#### INSTRUCTIONS TO FOLLOW:
In your copy, reproduce each entry exactly and include no picture.

#### ENTRIES SUPPLIED:
+--

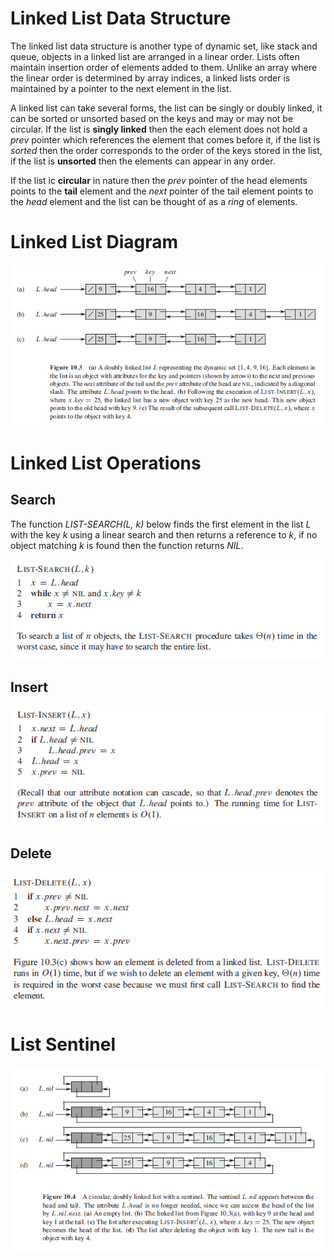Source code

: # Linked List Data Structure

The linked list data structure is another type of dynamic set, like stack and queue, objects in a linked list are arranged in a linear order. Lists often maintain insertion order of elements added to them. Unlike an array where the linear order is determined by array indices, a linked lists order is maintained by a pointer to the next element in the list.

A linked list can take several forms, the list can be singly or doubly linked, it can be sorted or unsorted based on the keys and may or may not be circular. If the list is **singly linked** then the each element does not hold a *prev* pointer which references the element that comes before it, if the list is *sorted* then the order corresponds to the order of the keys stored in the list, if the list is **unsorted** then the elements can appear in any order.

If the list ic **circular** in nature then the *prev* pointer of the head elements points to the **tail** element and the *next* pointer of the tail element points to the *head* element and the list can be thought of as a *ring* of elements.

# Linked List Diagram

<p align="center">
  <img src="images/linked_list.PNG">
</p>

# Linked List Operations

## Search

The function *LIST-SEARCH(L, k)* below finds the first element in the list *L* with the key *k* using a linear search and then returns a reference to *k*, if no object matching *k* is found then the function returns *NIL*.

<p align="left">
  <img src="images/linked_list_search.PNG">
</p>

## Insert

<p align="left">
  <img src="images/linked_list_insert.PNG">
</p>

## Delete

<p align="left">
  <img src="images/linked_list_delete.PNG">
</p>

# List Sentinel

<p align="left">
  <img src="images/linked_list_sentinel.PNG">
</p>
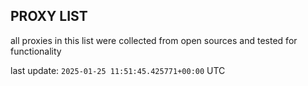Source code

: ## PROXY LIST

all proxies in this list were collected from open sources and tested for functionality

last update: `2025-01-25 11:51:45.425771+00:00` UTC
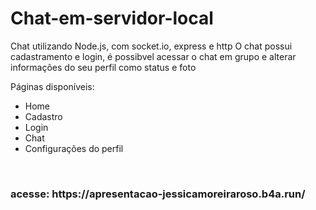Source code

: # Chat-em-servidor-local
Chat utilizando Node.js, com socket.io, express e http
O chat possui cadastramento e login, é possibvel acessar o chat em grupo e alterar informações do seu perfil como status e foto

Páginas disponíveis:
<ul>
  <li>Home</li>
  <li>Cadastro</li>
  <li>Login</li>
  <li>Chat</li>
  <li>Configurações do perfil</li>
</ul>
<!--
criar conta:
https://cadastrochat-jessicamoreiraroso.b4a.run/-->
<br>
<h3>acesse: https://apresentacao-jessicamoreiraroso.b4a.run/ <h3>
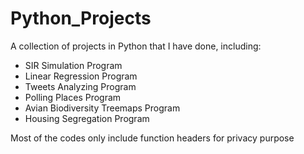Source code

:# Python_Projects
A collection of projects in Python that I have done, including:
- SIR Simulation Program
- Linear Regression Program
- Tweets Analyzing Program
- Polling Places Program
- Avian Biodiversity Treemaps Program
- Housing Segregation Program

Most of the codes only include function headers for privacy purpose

+--

#### EXPECTED OUTPUT:
Source code

: # Linked List Data Structure

The linked list data structure is another type of dynamic set, like stack and queue, objects in a linked list are arranged in a linear order. Lists often maintain insertion order of elements added to them. Unlike an array where the linear order is determined by array indices, a linked lists order is maintained by a pointer to the next element in the list.

A linked list can take several forms, the list can be singly or doubly linked, it can be sorted or unsorted based on the keys and may or may not be circular. If the list is **singly linked** then the each element does not hold a *prev* pointer which references the element that comes before it, if the list is *sorted* then the order corresponds to the order of the keys stored in the list, if the list is **unsorted** then the elements can appear in any order.

If the list ic **circular** in nature then the *prev* pointer of the head elements points to the **tail** element and the *next* pointer of the tail element points to the *head* element and the list can be thought of as a *ring* of elements.

# Linked List Diagram

<p align="center">
  <img src="images/linked_list.PNG">
</p>

# Linked List Operations

## Search

The function *LIST-SEARCH(L, k)* below finds the first element in the list *L* with the key *k* using a linear search and then returns a reference to *k*, if no object matching *k* is found then the function returns *NIL*.

<p align="left">
  <img src="images/linked_list_search.PNG">
</p>

## Insert

<p align="left">
  <img src="images/linked_list_insert.PNG">
</p>

## Delete

<p align="left">
  <img src="images/linked_list_delete.PNG">
</p>

# List Sentinel

<p align="left">
  <img src="images/linked_list_sentinel.PNG">
</p>
Source code

: ## PROXY LIST

all proxies in this list were collected from open sources and tested for functionality

last update: `2025-01-25 11:51:45.425771+00:00` UTC
Source code

: # Chat-em-servidor-local
Chat utilizando Node.js, com socket.io, express e http
O chat possui cadastramento e login, é possibvel acessar o chat em grupo e alterar informações do seu perfil como status e foto

Páginas disponíveis:
<ul>
  <li>Home</li>
  <li>Cadastro</li>
  <li>Login</li>
  <li>Chat</li>
  <li>Configurações do perfil</li>
</ul>
<!--
criar conta:
https://cadastrochat-jessicamoreiraroso.b4a.run/-->
<br>
<h3>acesse: https://apresentacao-jessicamoreiraroso.b4a.run/ <h3>
Source code

:# Python_Projects
A collection of projects in Python that I have done, including:
- SIR Simulation Program
- Linear Regression Program
- Tweets Analyzing Program
- Polling Places Program
- Avian Biodiversity Treemaps Program
- Housing Segregation Program

Most of the codes only include function headers for privacy purpose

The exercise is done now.